Chi è l’indossatrice più grande?

"Veruschka è stata la modella del secolo. Nessun dubbio".

Non è Naomi? E dove mette Linda Evangelista, la Schiffer, Gisele Bundchen, Iman, Cindy Crawford e le altre top?

"Sono celebrità che danno un valore aggiunto alla passerella. Ma le fanno ombra. L’immagine fotografica oggi è diventata potentissima, mentre le sfilate somigliano spesso a una rappresentazione liturgica senza un’idea".

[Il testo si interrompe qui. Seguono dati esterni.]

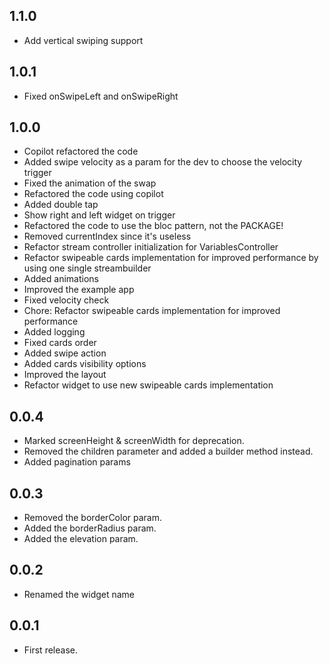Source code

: ## 1.1.0
- Add vertical swiping support

## 1.0.1
- Fixed onSwipeLeft and onSwipeRight

## 1.0.0
- Copilot refactored the code
- Added swipe velocity as a param for the dev to choose the velocity trigger
- Fixed the animation of the swap
- Refactored the code using copilot
- Added double tap
- Show right and left widget on trigger
- Refactored the code to use the bloc pattern, not the PACKAGE!
- Removed currentIndex since it's useless
- Refactor stream controller initialization for VariablesController
- Refactor swipeable cards implementation for improved performance by using one single streambuilder
- Added animations
- Improved the example app
- Fixed velocity check
- Chore: Refactor swipeable cards implementation for improved performance
- Added logging
- Fixed cards order
- Added swipe action
- Added cards visibility options
- Improved the layout
- Refactor widget to use new swipeable cards implementation

## 0.0.4

* Marked screenHeight & screenWidth for deprecation.
* Removed the children parameter and added a builder method instead.
* Added pagination params

## 0.0.3

* Removed the borderColor param.
* Added the borderRadius param.
* Added the elevation param.

## 0.0.2

* Renamed the widget name

## 0.0.1

* First release.
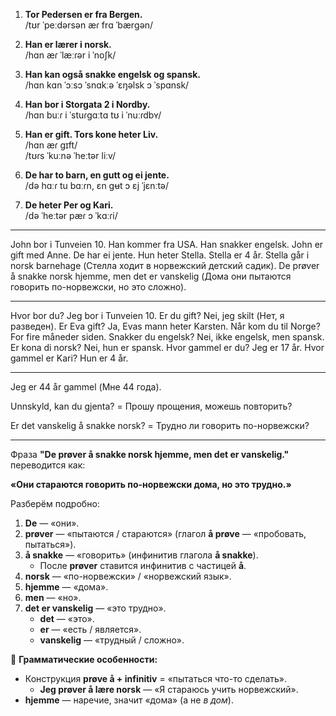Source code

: 1. **Tor Pedersen er fra Bergen.**  
    /tʊr ˈpeːdərsən æɾ frɑ ˈbærɡən/
    
2. **Han er lærer i norsk.**  
    /hɑn æɾ ˈlæːɾər i ˈnoʃk/
    
3. **Han kan også snakke engelsk og spansk.**  
    /hɑn kɑn ˈɔːsɔ ˈsnɑkːə ˈɛŋəlsk ɔ ˈspɑnsk/
    
4. **Han bor i Storgata 2 i Nordby.**  
    /hɑn buːɾ i ˈstuɾɡɑːtɑ tʊ i ˈnuːɾdbʏ/
    
5. **Han er gift. Tors kone heter Liv.**  
    /hɑn æɾ ɡɪft/  
    /tʊɾs ˈkuːnə ˈheːtər liːv/
    
6. **De har to barn, en gutt og ei jente.**  
    /də hɑːɾ tu bɑːɾn, ɛn ɡʉt ɔ ɛj ˈjɛnːtə/
    
7. **De heter Per og Kari.**  
    /də ˈheːtər pæɾ ɔ ˈkɑːɾi/

---

John bor i Tunveien 10.
Han kommer fra USA. Han snakker engelsk.
John er gift med Anne. De har ei jente.
Hun heter Stella. Stella er 4 år.
Stella går i norsk barnehage (Стелла ходит в норвежский детский садик).
De prøver å snakke norsk hjemme, men det er vanskelig (Дома они пытаются говорить по-норвежски, но это сложно).

---

Hvor bor du? Jeg bor i Tunveien 10.
Er du gift? Nei, jeg skilt (Нет, я разведен).
Er Eva gift? Ja, Evas mann heter Karsten.
Når kom du til Norge? For fire måneder siden.
Snakker du engelsk? Nei, ikke engelsk, men spansk.
Er kona di norsk? Nei, hun er spansk.
Hvor gammel er du? Jeg er 17 år.
Hvor gammel er Kari? Hun er 4 år.

---

Jeg er 44 år gammel (Мне 44 года).

Unnskyld, kan du gjenta? = Прошу прощения, можешь повторить?

Er det vanskelig å snakke norsk? = Трудно ли говорить по-норвежски?

---

Фраза **"De prøver å snakke norsk hjemme, men det er vanskelig."** переводится как:

**«Они стараются говорить по-норвежски дома, но это трудно.»**

Разберём подробно:

1. **De** — «они».
2. **prøver** — «пытаются / стараются» (глагол **å prøve** — «пробовать, пытаться»).
3. **å snakke** — «говорить» (инфинитив глагола **å snakke**).
   * После **prøver** ставится инфинитив с частицей **å**.
4. **norsk** — «по-норвежски» / «норвежский язык».
5. **hjemme** — «дома».
6. **men** — «но».
7. **det er vanskelig** — «это трудно».
   * **det** — «это».
   * **er** — «есть / является».
   * **vanskelig** — «трудный / сложно».

🧩 **Грамматические особенности:**

* Конструкция **prøve å + infinitiv** = «пытаться что-то сделать».
	* **Jeg prøver å lære norsk** — «Я стараюсь учить норвежский».
* **hjemme** — наречие, значит «дома» (а не *в дом*).
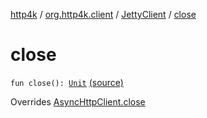 [http4k](../../index.md) / [org.http4k.client](../index.md) / [JettyClient](index.md) / [close](./close.md)

# close

`fun close(): `[`Unit`](https://kotlinlang.org/api/latest/jvm/stdlib/kotlin/-unit/index.html) [(source)](https://github.com/http4k/http4k/blob/master/http4k-client-jetty/src/main/kotlin/org/http4k/client/JettyClient.kt#L34)

Overrides [AsyncHttpClient.close](../-async-http-client/close.md)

Che cosa le ha dato la moda?

"Ho visto centinaia di ragazze provarci e fallire. Io ho avuto libertà e indipendenza economica, oltre alla possibilità di viaggiare e conoscere persone straordinarie. Ho soddisfatto il mio narcisismo. È stata un mezzo più che un fine".

La vita oltre le sfilate: come si è scoperta attrice?

"Il teatro è una sfida con me stessa, placa la continua ansia da prestazione. Non sono un’attrice ma in passerella ho imparato a interpretare un ruolo, capacità che è tornata utile sul palco".

Però nasconde uno scheletro nell’armadio: il cinema.

(ride) "Confesso. Nell’88 ho girato il film Delitti e profumi con Jerry Calà e Smaila. Un cult di serie C. L’hanno ridato molte volte in tv, più di Pret a porter di Altman in cui interpretavo me stessa".

Come l’è venuto in mente?

"Ero sotto choc per un incidente aereo, mi ero rintanata in casa: è stata l’opportunità per uscire dal guscio. Ero amata dai macchinisti. L’addetto alle luci mi diceva in romanesco: il difetto tuo sono gli occhi, uno più bello dell’altro, nun sai che te farebbe".

Lo rifarebbe?

"Una regina come Jerry Hall, ex moglie di Mik Jagger, ha girato Topo Galileo con Beppe Grillo. A ciascuna il suo scheletro".

Da 15 anni si è inventata talent scout di giovani stilisti. Il progetto si chiama: ’Chi è il prossimo?’ Insegnare ai ragazzi non dev’essere facile.

"Chiedo di essere determinati, sorprendenti, appassionati. Li spingo a coltivare le contaminazioni. Spiego che più dell’ispirazione conta la traspirazione, cioè il lavoro duro. Perciò mi indignano gli allievi dell’Accademia: tante possibilità, nessuna curiosità".

Come definisce il talento?

"Deriva dal greco tàlanton, ovvero piatto della bilancia e somma di denaro. Per gli ateniesi corrispondeva a 20 chili d’argento: tanta ricchezza uguale tanta responsabilità".

Il tempo che passa la scalfisce?

"Mi accorgo che è volato, anche se mi sento addosso 35 anni. Ho fatto errori, perso treni, a volte non sono neppure arrivata in stazione. Però sono sempre in cerca di qualcosa di nuovo, odio andare a dormire, non mi fermo mai. Vivo il presente per non rimpiangerlo domani".

Il suo difetto?

"L’ansia di avere tutto sotto controllo e far bene ogni cosa, come da origine marchigiana. Queste sono le mie radici vere, tanto che sono diventata testimonial di Camerino".

La sua vita privata è gelosamente custodita: vive sulla Cassia con il cane Tina. Ha un partner?

"Ora finalmente mi sento di dirlo: nel 2018 mi sono unita civilmente alla compagna con cui ho condiviso gli ultimi 22 anni. Non è stato facile elaborare la mia omosessualità".

Nessun amore maschile?

"Alcuni importanti. Ma cercavo un complice, un compagno di vita: schema difficile da comporre con un uomo, oltre gli stereotipi dei ruoli. Ho fatto soffrire, eppure non mi sento colpevole".

Posso chiederle come fa a essere sempre bella?

"Rivedendo le foto di qualche anno fa penso: però, non ero male. La bellezza è uno strumento che bisogna saper suonare. Non mi sono resa conto fino in fondo di possederla, spero almeno di averle dimostrato gratitudine".

Riuscirebbe a vivere da sola?

"Mai. Ho bisogno del contatto con gli altri. E di una persona che guardandomi negli occhi sussurri il sonetto di Shakespeare: mai vecchia per me tu non sarai".